The resection of a tumor virtually without dissection surgery.
Piecemeal resection of a intracranial metastases carries a higher risk of leptomeningeal seeding (LMS) than en bloc resection or stereotactic radiosurgery (SRS) 1) 2).
The local recurrence (LR) risk of a single brain metastasis is influenced by biological factors (such as tumor volume) and treatments (such as the resection method). Early administration of postoperative whole-brain radiation therapy (WBRT) may be particularly warranted when such negative tumor-related prognostic factors are noted or when treatment-related ones such as piecemeal resection (PMR) are unavoidable 3)
Surgical technique has an impact on the outcome since piecemeal resection rather than en bloc resection and leaving infiltrative zone behind around resection cavity may have a negative influence on local control.
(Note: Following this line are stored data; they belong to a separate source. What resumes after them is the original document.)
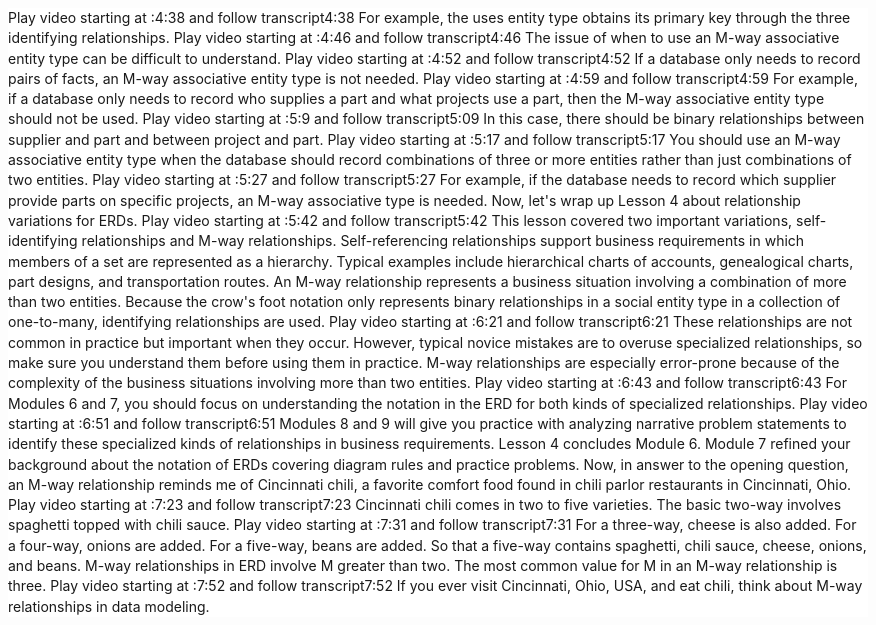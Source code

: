 Play video starting at :4:38 and follow transcript4:38
For example, the uses entity type obtains its primary key through the three identifying relationships.
Play video starting at :4:46 and follow transcript4:46
The issue of when to use an M-way associative entity type can be difficult to understand.
Play video starting at :4:52 and follow transcript4:52
If a database only needs to record pairs of facts, an M-way associative entity type is not needed.
Play video starting at :4:59 and follow transcript4:59
For example, if a database only needs to record who supplies a part and what projects use a part, then the M-way associative entity type should not be used.
Play video starting at :5:9 and follow transcript5:09
In this case, there should be binary relationships between supplier and part and between project and part.
Play video starting at :5:17 and follow transcript5:17
You should use an M-way associative entity type when the database should record combinations of three or more entities rather than just combinations of two entities.
Play video starting at :5:27 and follow transcript5:27
For example, if the database needs to record which supplier provide parts on specific projects, an M-way associative type is needed. Now, let's wrap up Lesson 4 about relationship variations for ERDs.
Play video starting at :5:42 and follow transcript5:42
This lesson covered two important variations, self-identifying relationships and M-way relationships. Self-referencing relationships support business requirements in which members of a set are represented as a hierarchy. Typical examples include hierarchical charts of accounts, genealogical charts, part designs, and transportation routes. An M-way relationship represents a business situation involving a combination of more than two entities. Because the crow's foot notation only represents binary relationships in a social entity type in a collection of one-to-many, identifying relationships are used.
Play video starting at :6:21 and follow transcript6:21
These relationships are not common in practice but important when they occur. However, typical novice mistakes are to overuse specialized relationships, so make sure you understand them before using them in practice. M-way relationships are especially error-prone because of the complexity of the business situations involving more than two entities.
Play video starting at :6:43 and follow transcript6:43
For Modules 6 and 7, you should focus on understanding the notation in the ERD for both kinds of specialized relationships.
Play video starting at :6:51 and follow transcript6:51
Modules 8 and 9 will give you practice with analyzing narrative problem statements to identify these specialized kinds of relationships in business requirements. Lesson 4 concludes Module 6. Module 7 refined your background about the notation of ERDs covering diagram rules and practice problems. Now, in answer to the opening question, an M-way relationship reminds me of Cincinnati chili, a favorite comfort food found in chili parlor restaurants in Cincinnati, Ohio.
Play video starting at :7:23 and follow transcript7:23
Cincinnati chili comes in two to five varieties. The basic two-way involves spaghetti topped with chili sauce.
Play video starting at :7:31 and follow transcript7:31
For a three-way, cheese is also added. For a four-way, onions are added. For a five-way, beans are added. So that a five-way contains spaghetti, chili sauce, cheese, onions, and beans. M-way relationships in ERD involve M greater than two. The most common value for M in an M-way relationship is three.
Play video starting at :7:52 and follow transcript7:52
If you ever visit Cincinnati, Ohio, USA, and eat chili, think about M-way relationships in data modeling.
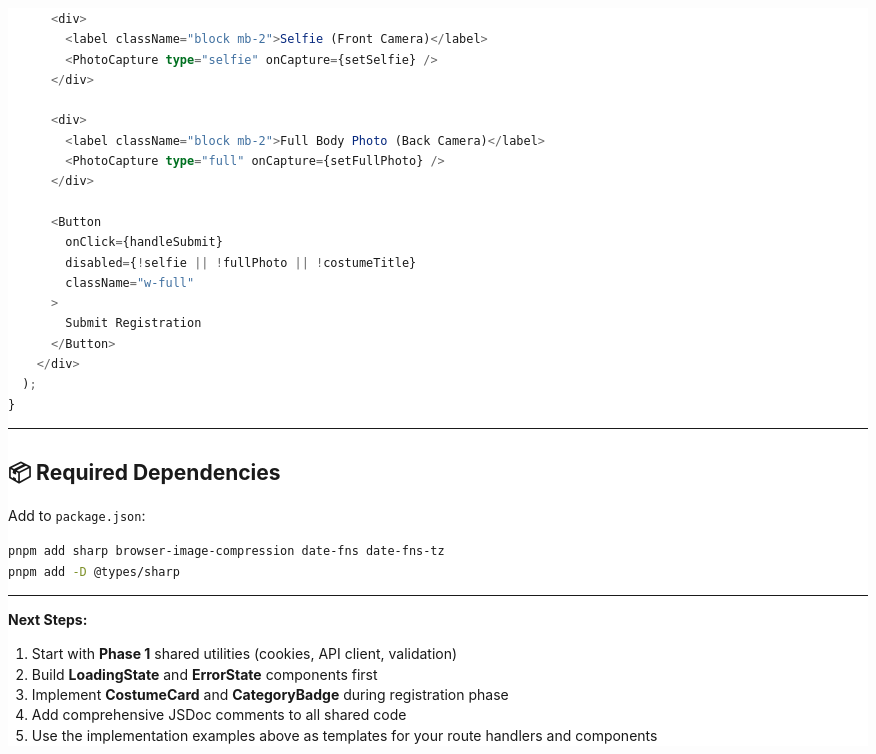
 ```typescript
      <div>
        <label className="block mb-2">Selfie (Front Camera)</label>
        <PhotoCapture type="selfie" onCapture={setSelfie} />
      </div>

      <div>
        <label className="block mb-2">Full Body Photo (Back Camera)</label>
        <PhotoCapture type="full" onCapture={setFullPhoto} />
      </div>

      <Button
        onClick={handleSubmit}
        disabled={!selfie || !fullPhoto || !costumeTitle}
        className="w-full"
      >
        Submit Registration
      </Button>
    </div>
  );
}
```

---

## 📦 Required Dependencies

Add to `package.json`:

```bash
pnpm add sharp browser-image-compression date-fns date-fns-tz
pnpm add -D @types/sharp
```

---

**Next Steps:**
1. Start with **Phase 1** shared utilities (cookies, API client, validation)
2. Build **LoadingState** and **ErrorState** components first
3. Implement **CostumeCard** and **CategoryBadge** during registration phase
4. Add comprehensive JSDoc comments to all shared code
5. Use the implementation examples above as templates for your route handlers and components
Best local control of brain metastasis can be accomplished with optimal surgical resection involving current armamentarium of preoperative structural and functional imaging, intraoperative neuromonitoring, and advanced microneurosurgical techniques; followed by adjunct therapies like stereotactic radiosurgery, whole brain radiotherapy, or intracavitary therapies 4).
Ahn et al. suggest that piecemeal resection using the CUSA should be limited because of the risk of postsurgical leptomeningeal seeding (LMS), especially when the tumor is in contact with the CSF pathway 5).
Patel et al. results indicate that postoperative complication rates are not increased by en bloc resection, including for lesions in eloquent brain regions or for large tumors. This gives credence to the idea that en bloc resection of brain metastases, when feasible, is at least as safe as piecemeal resection 6).